Perel: For most of history, monogamy had nothing to do with love, and was primarily an imposition on women. Monogamy has never been an equal gender proposition. Men practically have a license to cheat, they have a whole series of theories that justify why they are natural roamers. Women were created as a domestic creature that never wants to go anywhere -- and I don't understand why she gets locked up everywhere if she never wants to go anywhere, but that's another thing. Monogamy was basically an economic imposition in order to know whose children are and who gets the cows when I die. It's about patrimony and lineage.
Then it was one person for life. Then it moved to one person at a time. A woman told me: "I was monogamous in my two marriages and with my three boyfriends since." I am monogamous in all my relationships.
Savage: Serial monogamy.
Perel: The concept changed, that it's one person at a time, not one person for life. When we used to marry and have sex for the first time, monogamy meant one thing. But today you marry and stop having sex with others, monogamy means something else.
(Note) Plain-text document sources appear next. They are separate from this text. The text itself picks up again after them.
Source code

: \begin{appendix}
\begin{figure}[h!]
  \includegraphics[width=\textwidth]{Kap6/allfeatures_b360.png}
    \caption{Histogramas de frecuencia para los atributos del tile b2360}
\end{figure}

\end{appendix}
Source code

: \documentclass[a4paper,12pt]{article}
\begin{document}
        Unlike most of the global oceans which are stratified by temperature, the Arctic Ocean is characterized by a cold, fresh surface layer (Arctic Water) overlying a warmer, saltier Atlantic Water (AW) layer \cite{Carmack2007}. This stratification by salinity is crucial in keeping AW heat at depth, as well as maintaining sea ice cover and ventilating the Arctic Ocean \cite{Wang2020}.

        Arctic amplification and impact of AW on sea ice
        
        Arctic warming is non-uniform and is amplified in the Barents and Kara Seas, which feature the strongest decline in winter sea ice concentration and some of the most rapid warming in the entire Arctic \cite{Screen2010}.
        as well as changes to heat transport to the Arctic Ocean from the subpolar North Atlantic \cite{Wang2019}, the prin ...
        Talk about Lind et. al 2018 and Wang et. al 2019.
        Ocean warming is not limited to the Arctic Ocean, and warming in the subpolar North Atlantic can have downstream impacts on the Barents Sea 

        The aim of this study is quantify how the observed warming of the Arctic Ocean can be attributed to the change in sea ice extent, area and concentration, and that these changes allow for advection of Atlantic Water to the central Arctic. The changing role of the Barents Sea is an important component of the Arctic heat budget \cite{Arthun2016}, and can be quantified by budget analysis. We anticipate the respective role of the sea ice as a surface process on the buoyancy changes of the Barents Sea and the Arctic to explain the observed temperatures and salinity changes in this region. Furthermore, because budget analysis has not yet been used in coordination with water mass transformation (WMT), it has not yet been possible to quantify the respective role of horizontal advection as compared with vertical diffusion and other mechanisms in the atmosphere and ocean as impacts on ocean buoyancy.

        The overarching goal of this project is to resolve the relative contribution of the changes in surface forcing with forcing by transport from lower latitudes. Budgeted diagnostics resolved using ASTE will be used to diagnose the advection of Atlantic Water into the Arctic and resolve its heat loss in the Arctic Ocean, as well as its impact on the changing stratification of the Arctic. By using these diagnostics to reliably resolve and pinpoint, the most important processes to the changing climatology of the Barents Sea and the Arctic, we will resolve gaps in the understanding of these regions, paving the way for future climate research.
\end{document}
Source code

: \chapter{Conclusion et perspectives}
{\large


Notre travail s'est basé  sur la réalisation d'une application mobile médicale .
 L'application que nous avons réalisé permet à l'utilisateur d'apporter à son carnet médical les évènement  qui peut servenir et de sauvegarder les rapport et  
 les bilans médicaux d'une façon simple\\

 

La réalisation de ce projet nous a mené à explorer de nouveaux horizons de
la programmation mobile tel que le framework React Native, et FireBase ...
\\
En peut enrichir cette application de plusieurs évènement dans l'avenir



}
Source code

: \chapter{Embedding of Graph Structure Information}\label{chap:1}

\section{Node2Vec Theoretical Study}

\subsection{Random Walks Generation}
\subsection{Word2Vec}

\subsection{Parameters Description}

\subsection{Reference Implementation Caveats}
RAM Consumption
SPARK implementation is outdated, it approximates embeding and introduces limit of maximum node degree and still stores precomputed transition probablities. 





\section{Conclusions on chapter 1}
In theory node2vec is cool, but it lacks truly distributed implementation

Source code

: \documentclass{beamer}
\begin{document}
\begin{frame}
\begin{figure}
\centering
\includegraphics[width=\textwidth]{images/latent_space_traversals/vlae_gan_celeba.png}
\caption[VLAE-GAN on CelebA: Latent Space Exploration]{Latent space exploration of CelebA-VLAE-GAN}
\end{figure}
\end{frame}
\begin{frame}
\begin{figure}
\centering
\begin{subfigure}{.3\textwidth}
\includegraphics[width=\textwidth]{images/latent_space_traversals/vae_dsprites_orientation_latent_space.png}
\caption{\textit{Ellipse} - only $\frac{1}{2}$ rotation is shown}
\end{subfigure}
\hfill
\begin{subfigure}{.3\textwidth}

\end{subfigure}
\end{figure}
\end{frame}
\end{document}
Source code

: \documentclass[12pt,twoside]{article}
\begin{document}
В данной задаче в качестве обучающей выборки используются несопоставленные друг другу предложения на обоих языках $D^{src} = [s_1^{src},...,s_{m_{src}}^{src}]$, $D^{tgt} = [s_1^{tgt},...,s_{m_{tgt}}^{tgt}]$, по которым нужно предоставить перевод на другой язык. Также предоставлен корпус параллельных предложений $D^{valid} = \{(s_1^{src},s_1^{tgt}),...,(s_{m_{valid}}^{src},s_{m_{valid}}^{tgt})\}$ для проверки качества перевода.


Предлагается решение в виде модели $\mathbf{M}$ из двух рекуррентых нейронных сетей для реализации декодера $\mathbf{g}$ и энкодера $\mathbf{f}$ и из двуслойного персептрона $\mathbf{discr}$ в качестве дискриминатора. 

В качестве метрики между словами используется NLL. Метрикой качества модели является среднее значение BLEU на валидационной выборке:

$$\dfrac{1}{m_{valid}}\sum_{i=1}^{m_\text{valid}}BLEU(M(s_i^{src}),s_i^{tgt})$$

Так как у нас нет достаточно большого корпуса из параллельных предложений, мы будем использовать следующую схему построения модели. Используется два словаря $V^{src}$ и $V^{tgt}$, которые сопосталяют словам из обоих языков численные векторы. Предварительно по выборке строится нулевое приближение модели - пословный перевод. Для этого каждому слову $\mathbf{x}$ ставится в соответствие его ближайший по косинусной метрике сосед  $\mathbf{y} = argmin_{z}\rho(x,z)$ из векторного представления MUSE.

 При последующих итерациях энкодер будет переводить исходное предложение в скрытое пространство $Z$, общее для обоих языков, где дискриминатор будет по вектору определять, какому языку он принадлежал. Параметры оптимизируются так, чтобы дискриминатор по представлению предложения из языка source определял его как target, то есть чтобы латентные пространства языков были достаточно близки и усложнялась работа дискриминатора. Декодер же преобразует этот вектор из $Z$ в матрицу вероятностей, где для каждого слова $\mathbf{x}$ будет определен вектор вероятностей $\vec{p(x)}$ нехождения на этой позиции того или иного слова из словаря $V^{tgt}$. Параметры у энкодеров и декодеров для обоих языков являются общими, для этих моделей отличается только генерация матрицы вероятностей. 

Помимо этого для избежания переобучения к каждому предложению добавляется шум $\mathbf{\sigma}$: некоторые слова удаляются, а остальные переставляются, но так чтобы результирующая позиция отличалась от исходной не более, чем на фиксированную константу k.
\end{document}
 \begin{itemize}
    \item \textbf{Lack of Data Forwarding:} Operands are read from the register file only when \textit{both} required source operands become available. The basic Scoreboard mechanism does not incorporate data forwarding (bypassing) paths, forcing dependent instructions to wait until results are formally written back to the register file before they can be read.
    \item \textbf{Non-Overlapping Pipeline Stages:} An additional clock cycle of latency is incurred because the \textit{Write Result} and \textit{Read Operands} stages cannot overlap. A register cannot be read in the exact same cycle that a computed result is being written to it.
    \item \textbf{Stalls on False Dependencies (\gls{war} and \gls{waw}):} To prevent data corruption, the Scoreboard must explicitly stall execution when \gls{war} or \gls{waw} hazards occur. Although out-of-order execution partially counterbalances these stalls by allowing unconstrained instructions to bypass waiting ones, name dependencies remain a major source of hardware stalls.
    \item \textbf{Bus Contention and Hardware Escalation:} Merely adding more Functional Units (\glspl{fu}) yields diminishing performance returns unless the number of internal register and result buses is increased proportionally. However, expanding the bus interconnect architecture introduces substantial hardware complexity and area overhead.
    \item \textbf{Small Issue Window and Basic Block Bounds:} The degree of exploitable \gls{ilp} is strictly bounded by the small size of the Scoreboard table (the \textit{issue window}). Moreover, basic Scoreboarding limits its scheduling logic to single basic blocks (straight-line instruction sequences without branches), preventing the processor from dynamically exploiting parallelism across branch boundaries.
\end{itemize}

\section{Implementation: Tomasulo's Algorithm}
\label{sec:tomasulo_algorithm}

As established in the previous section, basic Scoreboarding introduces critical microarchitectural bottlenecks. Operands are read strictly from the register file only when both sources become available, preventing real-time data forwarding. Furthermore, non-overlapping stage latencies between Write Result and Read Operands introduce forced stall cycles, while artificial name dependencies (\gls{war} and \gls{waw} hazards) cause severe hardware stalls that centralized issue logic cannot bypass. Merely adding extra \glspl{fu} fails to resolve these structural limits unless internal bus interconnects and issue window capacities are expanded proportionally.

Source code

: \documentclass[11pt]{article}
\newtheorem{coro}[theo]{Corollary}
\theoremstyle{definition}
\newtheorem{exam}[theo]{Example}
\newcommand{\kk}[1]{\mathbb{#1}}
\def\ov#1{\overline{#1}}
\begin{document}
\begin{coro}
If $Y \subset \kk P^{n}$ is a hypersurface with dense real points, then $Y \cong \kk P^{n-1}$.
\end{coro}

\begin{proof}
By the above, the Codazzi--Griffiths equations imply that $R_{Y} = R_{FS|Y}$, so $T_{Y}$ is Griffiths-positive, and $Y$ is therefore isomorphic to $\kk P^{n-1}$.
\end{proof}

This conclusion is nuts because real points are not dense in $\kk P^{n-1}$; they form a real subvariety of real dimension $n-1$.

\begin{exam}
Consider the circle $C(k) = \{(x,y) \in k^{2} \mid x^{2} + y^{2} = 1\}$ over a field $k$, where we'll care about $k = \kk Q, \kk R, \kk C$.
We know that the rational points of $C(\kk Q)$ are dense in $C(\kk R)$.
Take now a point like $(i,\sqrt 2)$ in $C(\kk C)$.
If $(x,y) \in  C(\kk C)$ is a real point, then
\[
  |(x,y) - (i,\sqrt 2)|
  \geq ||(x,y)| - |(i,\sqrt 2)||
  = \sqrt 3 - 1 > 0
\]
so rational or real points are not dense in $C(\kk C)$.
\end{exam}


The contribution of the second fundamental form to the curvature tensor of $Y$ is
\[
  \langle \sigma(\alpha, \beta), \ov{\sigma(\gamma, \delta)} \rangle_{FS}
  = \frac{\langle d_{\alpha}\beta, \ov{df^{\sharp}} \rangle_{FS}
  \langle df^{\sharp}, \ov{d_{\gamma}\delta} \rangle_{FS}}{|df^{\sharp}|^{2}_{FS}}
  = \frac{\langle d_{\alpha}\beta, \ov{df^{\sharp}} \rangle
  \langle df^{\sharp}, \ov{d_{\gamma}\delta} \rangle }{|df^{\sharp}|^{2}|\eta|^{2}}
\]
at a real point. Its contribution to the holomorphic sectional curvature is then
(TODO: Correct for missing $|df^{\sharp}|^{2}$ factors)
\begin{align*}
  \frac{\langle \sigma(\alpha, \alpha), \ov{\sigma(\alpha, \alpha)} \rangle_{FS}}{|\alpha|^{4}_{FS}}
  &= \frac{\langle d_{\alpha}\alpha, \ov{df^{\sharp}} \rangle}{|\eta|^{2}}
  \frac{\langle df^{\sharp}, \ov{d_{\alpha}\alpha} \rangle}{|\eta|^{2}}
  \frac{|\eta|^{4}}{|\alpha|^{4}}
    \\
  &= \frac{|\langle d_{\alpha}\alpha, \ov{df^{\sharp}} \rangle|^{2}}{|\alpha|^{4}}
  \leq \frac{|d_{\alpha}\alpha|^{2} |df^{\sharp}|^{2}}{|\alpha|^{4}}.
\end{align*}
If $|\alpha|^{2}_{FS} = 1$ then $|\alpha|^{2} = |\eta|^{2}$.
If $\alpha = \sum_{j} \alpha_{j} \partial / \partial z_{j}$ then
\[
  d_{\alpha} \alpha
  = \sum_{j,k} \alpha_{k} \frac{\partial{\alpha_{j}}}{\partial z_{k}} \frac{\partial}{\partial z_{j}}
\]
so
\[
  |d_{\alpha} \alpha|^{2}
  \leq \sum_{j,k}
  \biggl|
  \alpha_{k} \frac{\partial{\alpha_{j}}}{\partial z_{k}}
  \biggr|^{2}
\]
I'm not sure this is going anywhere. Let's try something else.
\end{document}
Exclusivity, coming after 10 years of sexual nomadism is very different from exclusivity that comes from coming as a virgin to marriage and then having your first and only experience for life. These terms are fluid.
Second, there was a great piece in the NY Times about 10 years ago looking at how important non-monogamy has been to actually maintaining and preserving many marriages. "Companionate" relationships have been a thing for thousands of years and are just as valid and certainly more fulfilling than decades long marriages that are "monogamous" yet only held together by hatred and resentment and cultural pressures. Check out:
Married, With Infidelities (Published 2011)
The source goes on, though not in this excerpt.